Regardless of whether you are using SSL or not, select() can tell you when the socket is readable (has data available to read), and a graceful closure is a readable condition (a subsequent read operation reports 0 bytes read). It is only abnormal disconnects that select() can't report (unless you use the exceptfds parameter, but even that is not always guaranteed). The best way to handle abnormal disconnects is to simply use timeouts in your own code. If you don't receive data from the client for awhile, just close the connection. The client will have to send data periodically, such as a small heartbeat command, if it wants to stay connected.

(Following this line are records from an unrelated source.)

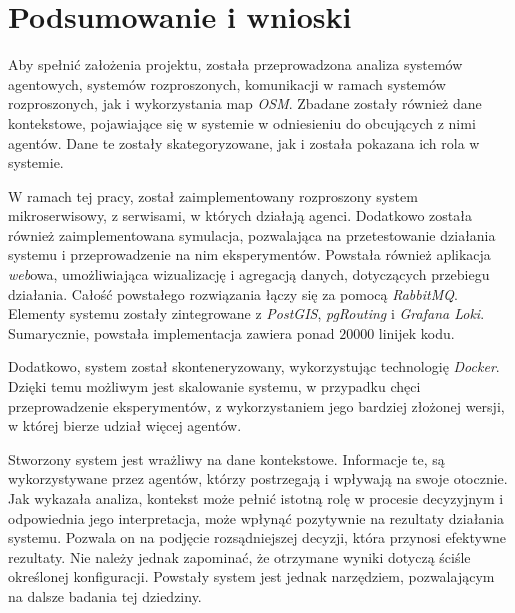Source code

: \chapter{Podsumowanie i wnioski}

\par Aby spełnić założenia projektu, została przeprowadzona analiza systemów agentowych, systemów rozproszonych, komunikacji w ramach systemów rozproszonych, jak i wykorzystania map \emph{OSM}. Zbadane zostały również dane kontekstowe, pojawiające się w systemie w odniesieniu do obcujących z nimi agentów. Dane te zostały skategoryzowane, jak i została pokazana ich rola w systemie.

\par W ramach tej pracy, został zaimplementowany rozproszony system mikroserwisowy, z serwisami, w których działają agenci. Dodatkowo została również zaimplementowana symulacja, pozwalająca na przetestowanie działania systemu i przeprowadzenie na nim eksperymentów. Powstała również aplikacja \emph{web}owa, umożliwiająca wizualizację i agregacją danych, dotyczących przebiegu działania. Całość powstałego rozwiązania łączy się za pomocą \emph{RabbitMQ}. Elementy systemu zostały zintegrowane z \emph{PostGIS}, \emph{pgRouting} i \emph{Grafana Loki}. Sumarycznie, powstała implementacja zawiera ponad $20000$ linijek kodu.

\par Dodatkowo, system został skonteneryzowany, wykorzystując technologię \emph{Docker}. Dzięki temu możliwym jest skalowanie systemu, w przypadku chęci przeprowadzenie eksperymentów, z wykorzystaniem jego bardziej złożonej wersji, w której bierze udział więcej agentów.

\par Stworzony system jest wrażliwy na dane kontekstowe. Informacje te, są wykorzystywane przez agentów, którzy postrzegają i wpływają na swoje otocznie. Jak wykazała analiza, kontekst może pełnić istotną rolę w procesie decyzyjnym i odpowiednia jego interpretacja, może wpłynąć pozytywnie na rezultaty działania systemu. Pozwala on na podjęcie rozsądniejszej decyzji, która przynosi efektywne rezultaty. Nie należy jednak zapominać, że otrzymane wyniki dotyczą ściśle określonej konfiguracji. Powstały system jest jednak narzędziem, pozwalającym na dalsze badania tej dziedziny.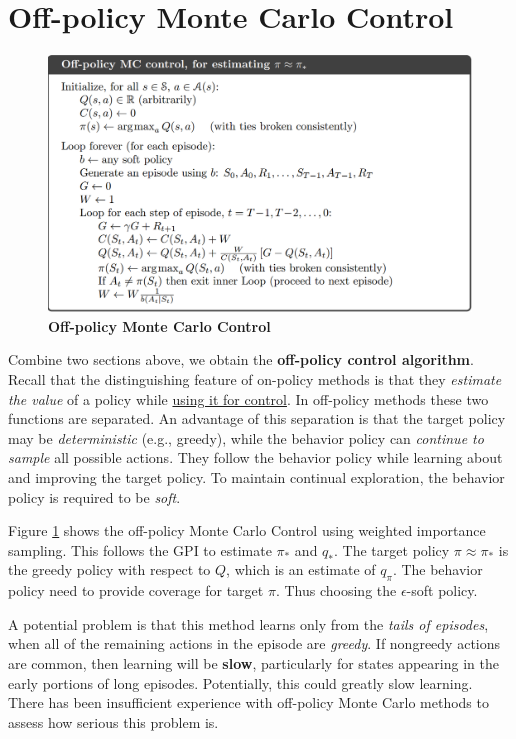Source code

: \documentclass[11pt]{article}
\begin{document}
\section{Off-policy Monte Carlo Control}
\begin{figure}
\begin{minipage}[t]{1\linewidth}
  \centering
  \centerline{\includegraphics[scale = 0.3]{off_policy_mc_control.png}}
\end{minipage}
\caption{\footnotesize{\textbf{Off-policy Monte Carlo Control}}}
\label{fig: off_policy_mc_control}
\end{figure}

Combine two sections above, we obtain the \textbf{off-policy control algorithm}. Recall that the distinguishing feature of on-policy methods is that they \emph{estimate the value} of a policy while \underline{using it for control}. In off-policy methods these two functions are separated. An advantage of this separation is that the target policy may be \emph{deterministic} (e.g., greedy), while the behavior policy can \emph{continue to sample} all possible actions. They follow the behavior policy while learning about and
improving the target policy. To maintain continual exploration, the behavior policy is required to be \emph{soft}. 

Figure \ref{fig: off_policy_mc_control} shows the off-policy Monte Carlo Control using weighted importance sampling. This follows the GPI to estimate $\pi_{*}$ and $q_{*}$. The target policy $\pi \approx \pi_{*}$ is the greedy policy with respect to $Q$, which is an estimate of $q_{\pi}$. The behavior policy need to provide coverage for target $\pi$. Thus choosing the $\epsilon$-soft policy.

A potential problem is that this method learns only from the \emph{tails of episodes}, when all of the remaining actions in the episode are \emph{greedy}. If nongreedy actions are common, then learning will be \textbf{slow}, particularly for states appearing in the early portions of long episodes. Potentially, this could greatly slow learning. There has been insufficient experience with off-policy Monte Carlo methods to assess how serious this problem is. 

\newpage


\end{document}
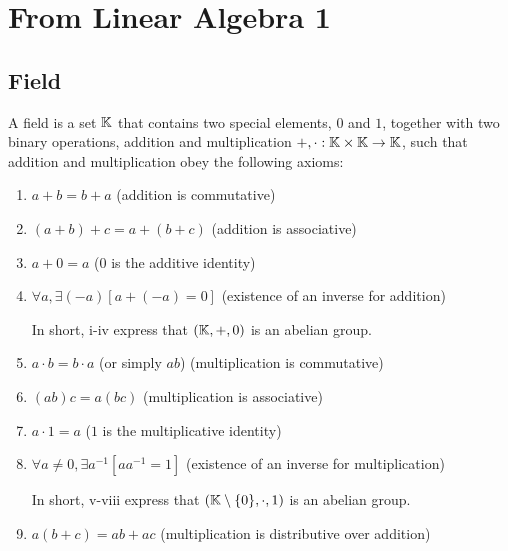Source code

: 
\section{From Linear Algebra 1}

\subsection{Field}
\begin{definition}[Field]
    A field is a set $\mathbb{K}$ that contains two special elements, $0$ and $1$, together with two binary operations, addition and
    multiplication $+, \cdot: \mathbb{K} \times \mathbb{K} \to \mathbb{K}$, such that addition and multiplication obey the following axioms:
    \begin{enumerate}
        \item $a+b=b+a$ \hfill (addition is commutative)
        \item $(a+b)+c=a+(b+c)$ \hfill (addition is associative)
        \item $a+0=a$ \hfill ($0$ is the additive identity)
        \item $\forall a, \exists (-a) [a+(-a)=0]$ \hfill (existence of an inverse for addition)

            In short, i-iv express that $(\mathbb{K}, +, 0)$ is an abelian group.
        \item $a\cdot b=b\cdot a$ (or simply $ab$) \hfill (multiplication is commutative)
        \item $(ab)c=a(bc)$ \hfill (multiplication is associative) 
        \item $a\cdot 1=a$ \hfill ($1$ is the multiplicative identity)
        \item $\forall a \neq 0, \exists a^{-1} [aa^{-1}=1]$ \hfill (existence of an inverse for multiplication)

            In short, v-viii express that $(\mathbb{K} \setminus \{0\}, \cdot, 1)$ is an abelian group.

        \item $a(b+c)=ab+ac$ \hfill (multiplication is distributive over addition)
    \end{enumerate}
\end{definition}

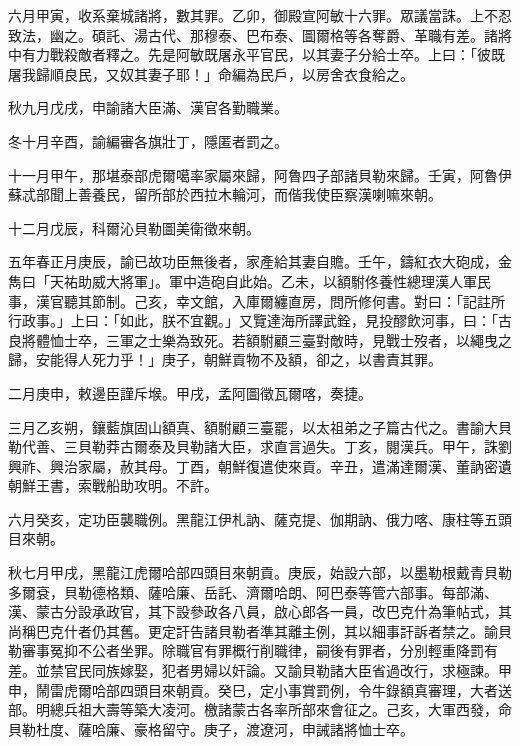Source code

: \begin{pinyinscope}
六月甲寅，收系棄城諸將，數其罪。乙卯，御殿宣阿敏十六罪。眾議當誅。上不忍致法，幽之。碩託、湯古代、那穆泰、巴布泰、圖爾格等各奪爵、革職有差。諸將中有力戰殺敵者釋之。先是阿敏既屠永平官民，以其妻子分給士卒。上曰：「彼既屠我歸順良民，又奴其妻子耶！」命編為民戶，以房舍衣食給之。

秋九月戊戌，申諭諸大臣滿、漢官各勤職業。

冬十月辛酉，諭編審各旗壯丁，隱匿者罰之。

十一月甲午，那堪泰部虎爾噶率家屬來歸，阿魯四子部諸貝勒來歸。壬寅，阿魯伊蘇忒部聞上善養民，留所部於西拉木輪河，而偕我使臣察漢喇嘛來朝。

十二月戊辰，科爾沁貝勒圖美衛徵來朝。

五年春正月庚辰，諭已故功臣無後者，家產給其妻自贍。壬午，鑄紅衣大砲成，金雋曰「天祐助威大將軍」。軍中造砲自此始。乙未，以額駙佟養性總理漢人軍民事，漢官聽其節制。己亥，幸文館，入庫爾纏直房，問所修何書。對曰：「記註所行政事。」上曰：「如此，朕不宜觀。」又覽達海所譯武銓，見投醪飲河事，曰：「古良將體恤士卒，三軍之士樂為致死。若額駙顧三臺對敵時，見戰士歿者，以繩曳之歸，安能得人死力乎！」庚子，朝鮮貢物不及額，卻之，以書責其罪。

二月庚申，敕邊臣謹斥堠。甲戌，孟阿圖徵瓦爾喀，奏捷。

三月乙亥朔，鑲藍旗固山額真、額駙顧三臺罷，以太祖弟之子篇古代之。書諭大貝勒代善、三貝勒莽古爾泰及貝勒諸大臣，求直言過失。丁亥，閱漢兵。甲午，誅劉興祚、興治家屬，赦其母。丁酉，朝鮮復遣使來貢。辛丑，遣滿達爾漢、董訥密遺朝鮮王書，索戰船助攻明。不許。

六月癸亥，定功臣襲職例。黑龍江伊札訥、薩克提、伽期訥、俄力喀、康柱等五頭目來朝。

秋七月甲戌，黑龍江虎爾哈部四頭目來朝貢。庚辰，始設六部，以墨勒根戴青貝勒多爾袞，貝勒德格類、薩哈廉、岳託、濟爾哈朗、阿巴泰等管六部事。每部滿、漢、蒙古分設承政官，其下設參政各八員，啟心郎各一員，改巴克什為筆帖式，其尚稱巴克什者仍其舊。更定訐告諸貝勒者準其離主例，其以細事訐訴者禁之。諭貝勒審事冤抑不公者坐罪。除職官有罪概行削職律，嗣後有罪者，分別輕重降罰有差。並禁官民同族嫁娶，犯者男婦以奸論。又諭貝勒諸大臣省過改行，求極諫。甲申，鬧雷虎爾哈部四頭目來朝貢。癸巳，定小事賞罰例，令牛錄額真審理，大者送部。明總兵祖大壽等築大凌河。檄諸蒙古各率所部來會征之。己亥，大軍西發，命貝勒杜度、薩哈廉、豪格留守。庚子，渡遼河，申誡諸將恤士卒。


\end{pinyinscope}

Also, when using OpenSSL, if you are using the older ssl_... API functions (ssl_new(), ssl_set_fd(), ssl_read(), ssl_write(), etc), make sure you are NOT just blindly calling select() whenever you want, that you call it ONLY when OpenSSL tells you to (when an SSL read/write operation reports an SSL_ERROR_WANT_(READ|WRITE) error). This is an area where alot of OpenSSL newbies tend to make the same mistake. They try to use OpenSSL on top of pre-existing socket logic that waits for a readable notification before then reading data. This is the wrong way to use the ssl_... API. You are expected to ask OpenSSL to perform a read/write operation unconditionally, and then if it needs to wait for new data to arrive, or pending data to send out, it will tell you and you can then call select() accordingly before retrying the SSL read/write operation again.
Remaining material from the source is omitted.